We got back into the travel mode by taking a day trip through Brazil's
most scenic stretch of railway, down from the high hills of Curitiba to the coastal town of Paranagua. I'd love to tell you all about the
wonderful views, gorgeous scenery, and scenic vistas, but alas, that
was the most scenic train ride I've ever slept though. And we couldn't see much through the clouds anyway. Leaving Bryan behind in Curitiba,I hit the road solo to.....

PARAGUAY
The ride into Paraguay reminded me of the Pennsylvania turnpike, if not in road quality then at least in scenery. After a couple of bus rides interrupted by a long nap in a bus station I arrived in Asuncion, the capital of Paraguay. There's not a lot to the place-come on, this is Paraguay we're talking about here. Asuncion is a steamy, somnolent river town with a roadside Presidential Palace and a bloated sense of it's own importance. My digestive tract melted in the heat (recovering from that Brazilian meat bar, I presume), so I didn't do much except lay around and read. And e-mail. Although there was apparently only one pay phone in town, they had several internet cafes. Go figure.

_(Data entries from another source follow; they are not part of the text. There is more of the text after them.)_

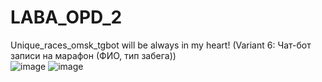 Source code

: # LABA_OPD_2
Unique_races_omsk_tgbot will be always in my heart! (Variant 6: Чат-бот записи на марафон (ФИО, тип забега))<br />
![image](https://user-images.githubusercontent.com/66479764/235484982-b703e1fe-3382-4345-89d7-7a45f428a608.png)
![image](https://user-images.githubusercontent.com/66479764/235485397-a84b1a66-b9d4-498b-b11a-b8ab9368c61b.png)

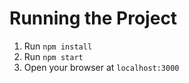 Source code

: # Running the Project
1. Run `npm install`
2. Run `npm start`
3. Open your browser at `localhost:3000` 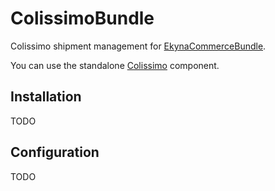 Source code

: # ColissimoBundle

Colissimo shipment management for [EkynaCommerceBundle](https://github.com/ekyna/CommerceBundle).

You can use the standalone [Colissimo](https://github.com/ekyna/Colissimo) component. 

## Installation
TODO

## Configuration
TODO
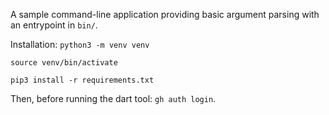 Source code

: A sample command-line application providing basic argument parsing with an entrypoint in `bin/`.


Installation:
`python3 -m venv venv`

`source venv/bin/activate`

`pip3 install -r requirements.txt`


Then, before running the dart tool: `gh auth login`. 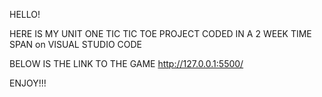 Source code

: HELLO! 

HERE IS MY UNIT ONE TIC TIC TOE PROJECT 
CODED IN A 2 WEEK TIME SPAN on VISUAL STUDIO CODE

BELOW IS THE LINK TO THE GAME
http://127.0.0.1:5500/


ENJOY!!!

My first night there I stayed in a dive hotel down by the river, trying to sleep in a pool of sweat while a rickety ceiling fan clunked out a few hundred ineffective RPM's above me. This being the cheapest place in town, I encountered some interesting characters. The craziest was a guy from Vancouver. A few years younger than me, this guy's dream had always been to move to Paraguay. He'd been there about two weeks, had already met,fallen in love with, and proposed to a local girl, confirmed acceptance of his proposal several days later when both parties were sober, but couldn't understand why her friends didn't like him. He was planning
to join the Paraguayan navy (keep in mind that Paraguay is a land
locked country) so he could guard the river border against "the
Argentinean and Bolivian Fascists." Of course, the only reason he was
available for military service in South America was that the Bosnian
army had denied him admission two years ago on the ridiculous basis
that a) he wasn't born there, b) he wasn't even a little bit Bosnian,
and c) he couldn't speak the language. I never thought I'd want to say "Duck, you idiot, there's a grenade flying at your head!" in
Serbo-Croatian; maybe that wouldhave helped him understand. After the
"fascist bartender" cut him off, the crazy Canadian hit me up for his
drinks and I cut him off as well. Bryan joined me in Asuncion the next day and we upgraded to a much needed room with AC and without any
loonies.

Bryan was off shortly to Buenos Aires to meet up with Lisa, but I took
my time and saw a few more sights in Paraguay. From Asuncion I headed
out into the Chaco, the South American version of Australia's outback. After another long bus ride (imagine 8 hours on a Greyhound through Kansas or one of those other square flat states) I emerged into the dusty wild-west looking town of Filadelfia. Except this town wasn't so wild; it's one of three towns in the Chaco with large Mennonite populations. Related to the Amish and Pennsylvania Dutch, the Mennonites in this Filadelfia came from Germany shortly after the turn of the century. They believe in separation of church and state, but unlike their more conservative American cousins they have nothing against modern technology. A Mennonite man who had studied in Indiana
showed me around a museum of Mennonite pioneer life and explained their history and beliefs. I wanted to visit Sommerfelder, the next town over where some Canadian Mennonites had settled, but the bus drivers weren't cooperative and the heat was too intense to sit around waiting so I hit the road again.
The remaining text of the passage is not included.